At the rate it’s going, it might boil down to definitions.

The past week saw the impeachment trial of the Chief Justice being occupied by the mundane task of defining terms, a task which could actually have been done outside the trial not only by the parties but by the senators themselves. 

When the senators asked the panels (defense and prosecution) to define terms such as “dissolution,” “revocation” and the like, it not only wastes valuable time and effort, it also indicates that the senators are not too sure themselves of what it is they are looking for.

At one point on Day 11 of the trial, the Presiding Officer and Senate President Enrile asked prosecutor Elpidio Barzaga if being untruthful in a SALN entry was a high crime and when he got the answer that it was not, Enrile then said that only high crimes were impeachable offenses.

Taking their cue from the Senate President, other Senators (Joker Arroyo and Francis Escudero notably, both asking about the “level” and “gravity” of the crimes alleged) asked questions along the same line, i.e., the offense not being a high crime.

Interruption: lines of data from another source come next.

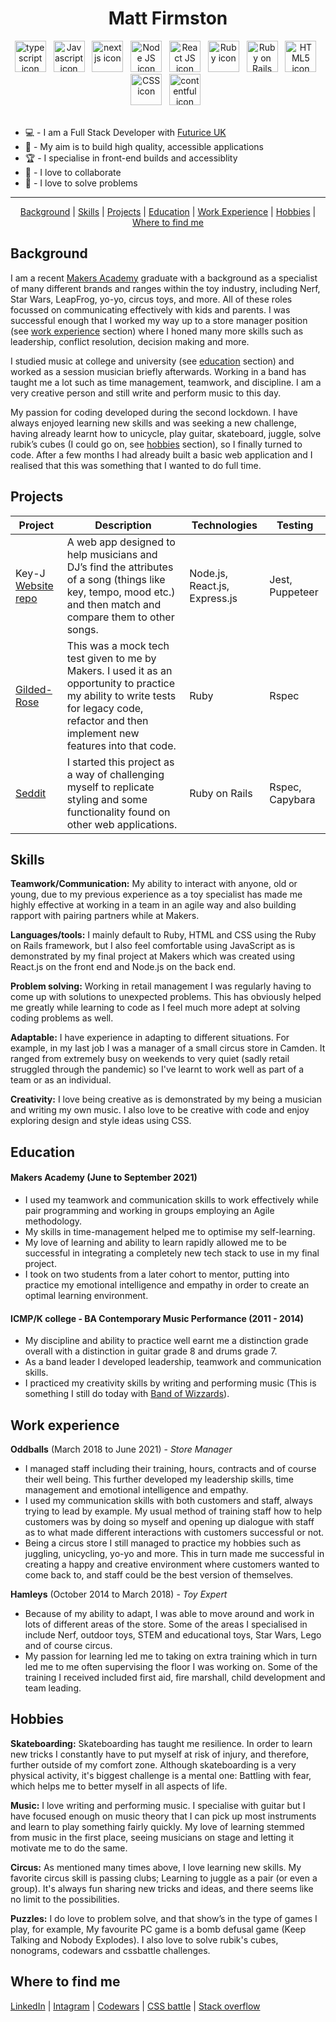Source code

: <h1 align='center'>Matt Firmston</h1>

<div align='center'>
  <img alt="typescript icon" width="50px" src="https://pics.freeicons.io/uploads/icons/png/14678610731551953708-512.png">&nbsp;&nbsp;
  <img alt="Javascript icon" width="50px" src="https://pics.freeicons.io/uploads/icons/png/21088442871540553614-512.png" />&nbsp;&nbsp;
  <img alt="next js icon" width="50px" src="https://static-00.iconduck.com/assets.00/next-js-icon-512x512-zuauazrk.png" />&nbsp;&nbsp;
  <img alt="Node JS icon" width="50px" src="https://pics.freeicons.io/uploads/icons/png/15056343581551942278-512.png" />&nbsp;&nbsp;
  <img alt="React JS icon" width="50px" src="https://pics.freeicons.io/uploads/icons/png/8575147831553750379-64.png" />&nbsp;&nbsp;
  <img alt="Ruby icon" width="50px" src="https://pics.freeicons.io/uploads/icons/png/4090158241551942644-512.png" />&nbsp;&nbsp;
  <img alt="Ruby on Rails icon" width="50px" src="https://pics.freeicons.io/uploads/icons/png/2219791841551942639-512.png" />&nbsp;&nbsp;
  <img alt="HTML5 icon" width="50px" src="https://pics.freeicons.io/uploads/icons/png/8804286661557996995-512.png" />&nbsp;&nbsp;
  <img alt="CSS icon" width="50px" src="https://pics.freeicons.io/uploads/icons/png/632690741557997006-512.png" />&nbsp;&nbsp;
  <img alt="contentful icon" width="50px" src="https://static-00.iconduck.com/assets.00/contentful-icon-454x512-8ffc9x65.png" />&nbsp;&nbsp;
</div>
<br/>

- :computer: - I am a Full Stack Developer with [Futurice UK](https://futurice.com/office/uk)
- :dart: - My aim is to build high quality, accessible applications
- :trophy: - I specialise in front-end builds and accessiblity
- :dancers: - I love to collaborate
- :jigsaw: - I love to solve problems

---

<div align='center'>

[Background](#background) | [Skills](#skills) | [Projects](#projects) | [Education](#education) | [Work Experience](#work-experience) | [Hobbies](#hobbies) | [Where to find me](#Where-to-find-me)
  
</div>

## Background
I am a recent [Makers Academy](https://makers.tech/) graduate with a background as a specialist of many different brands and ranges within the toy industry, including Nerf, Star Wars, LeapFrog, yo-yo, circus toys, and more. All of these roles focussed on communicating effectively with kids and parents. I was successful enough that I worked my way up to a store manager position (see [work experience](#work-experience) section) where I honed many more skills such as leadership, conflict resolution, decision making and more.

I studied music at college and university (see [education](#education) section) and worked as a session musician briefly afterwards. Working in a band has taught me a lot such as time management, teamwork, and discipline. I am a very creative person and still write and perform music to this day.

My passion for coding developed during the second lockdown. I have always enjoyed learning new skills and was seeking a new challenge, having already learnt how to unicycle, play guitar, skateboard, juggle, solve rubik’s cubes (I could go on, see [hobbies](#hobbies) section), so I finally turned to code. After a few months I had already built a basic web application and I realised that this was something that I wanted to do full time.

## Projects
| Project | Description | Technologies | Testing |
| --- | --- | --- | --- |
| Key-J [Website](https://key-j.herokuapp.com/) [repo](https://github.com/JEC1100/key-j) | A web app designed to help musicians and DJ’s find the attributes of a song (things like key, tempo, mood etc.) and then match and compare them to other songs. | Node.js, React.js, Express.js | Jest, Puppeteer |
| [Gilded-Rose](https://github.com/YoFirmy/Gilded_Rose_Ruby) | This was a mock tech test given to me by Makers. I used it as an opportunity to practice my ability to write tests for legacy code, refactor and then implement new features into that code. | Ruby | Rspec |
| [Seddit](https://github.com/YoFirmy/seddit) | I started this project as a way of challenging myself to replicate styling and some functionality found on other web applications. | Ruby on Rails | Rspec, Capybara |

## Skills
**Teamwork/Communication:** My ability to interact with anyone, old or young, due to my previous experience as a toy specialist has made me highly effective at working in a team in an agile way and also building rapport with pairing partners while at Makers.

**Languages/tools:** I mainly default to Ruby, HTML and CSS using the Ruby on Rails framework, but I also feel comfortable using JavaScript as is demonstrated by my final project at Makers which was created using React.js on the front end and Node.js on the back end.

**Problem solving:** Working in retail management I was regularly having to come up with solutions to unexpected problems. This has obviously helped me greatly while learning to code as I feel much more adept at solving coding problems as well.

**Adaptable:** I have experience in adapting to different situations. For example, in my last job I was a manager of a small circus store in Camden. It ranged from extremely busy on weekends to very quiet (sadly retail struggled through the pandemic) so I've learnt to work well as part of a team or as an individual.

**Creativity:**
I love being creative as is demonstrated by my being a musician and writing my own music. I also love to be creative with code and enjoy exploring design and style ideas using CSS.

## Education
#### Makers Academy (June to September 2021)
- I used my teamwork and communication skills to work effectively while pair programming and working in groups employing an Agile methodology.
- My skills in time-management helped me to optimise my self-learning.
- My love of learning and ability to learn rapidly allowed me to be successful in integrating a completely new tech stack to use in my final project.
- I took on two students from a later cohort to mentor, putting into practice my emotional intelligence and empathy in order to create an optimal learning environment.

#### ICMP/K college - BA Contemporary Music Performance (2011 - 2014)
- My discipline and ability to practice well earnt me a distinction grade overall with a distinction in guitar grade 8 and drums grade 7.
- As a band leader I developed leadership, teamwork and communication skills.
- I practiced my creativity skills by writing and performing music (This is something I still do today with [Band of Wizzards](https://soundcloud.com/bandofwizzards/)).

## Work experience
**Oddballs** (March 2018 to June 2021) - _Store Manager_
- I managed staff including their training, hours, contracts and of course their well being. This  further developed my leadership skills, time management and emotional intelligence and empathy.
- I used my communication skills with both customers and staff, always trying to lead by example. My usual method of training staff how to help customers was by doing so myself and opening up dialogue with staff as to what made different interactions with customers successful or not.
- Being a circus store I still managed to practice my hobbies such as juggling, unicycling, yo-yo and more. This in turn made me successful in creating a happy and creative environment where customers wanted to come back to, and staff could be the best version of themselves.

**Hamleys** (October 2014 to March 2018) - _Toy Expert_
- Because of my ability to adapt, I was able to move around and work in lots of different areas of the store. Some of the areas I specialised in include Nerf, outdoor toys, STEM and educational toys, Star Wars, Lego and of course circus.
- My passion for learning led me to taking on extra training which in turn led me to me often supervising the floor I was working on. Some of the training I received included first aid, fire marshall, child development and team leading.

## Hobbies
**Skateboarding:** Skateboarding has taught me resilience. In order to learn new tricks I constantly have to put myself at risk of injury, and therefore, further outside of my comfort zone. Although skateboarding is a very physical activity, it's biggest challenge is a mental one: Battling with fear, which helps me to better myself in all aspects of life.

**Music:** I love writing and performing music. I specialise with guitar but I have focused enough on music theory that I can pick up most instruments and learn to play something fairly quickly. My love of learning stemmed from music in the first place, seeing musicians on stage and letting it motivate me to do the same.

**Circus:** As mentioned many times above, I love learning new skills. My favorite circus skill is passing clubs; Learning to juggle as a pair (or even a group). It's always fun sharing new tricks and ideas, and there seems like no limit to the possibilities.

**Puzzles:** I do love to problem solve, and that show’s in the type of games I play, for example, My favourite PC game is a bomb defusal game (Keep Talking and Nobody Explodes). I also love to solve rubik's cubes, nonograms, codewars and cssbattle challenges. 

## Where to find me
[LinkedIn](https://www.linkedin.com/in/matt-firmston-43b751221/) | [Intagram](https://www.instagram.com/mattfirmston/) | [Codewars](https://www.codewars.com/users/YoFirmy) | [CSS battle](https://cssbattle.dev/player/yofirmy) | [Stack overflow](https://stackoverflow.com/users/15154036/yofirmy)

That, for me, was a defining moment for both the prosecution and the Senator-Jurors.

Clearly, the commission of “other high crimes” is an impeachable offense under the Constitution and the Senate President was correct in pointing that out.

But, it was certainly an irrelevant comment as none of the grounds raised in the Articles of Impeachment alleged that the Chief Justice had committed “other high crimes.” The 8 grounds alleged revolved around only two of the grounds for impeachment: betrayal of the public trust and culpable violation of the Constitution.  

Unfortunately for Barzaga, he never pointed that out and it took a very belated riposte from prosecutor Niel Tupas to put on record what the entire Senate should have been very clear about from the very start—that the trial is not about the commission of “other high crimes” but about “betrayal of the public trust” and “culpable violation of the Constitution.”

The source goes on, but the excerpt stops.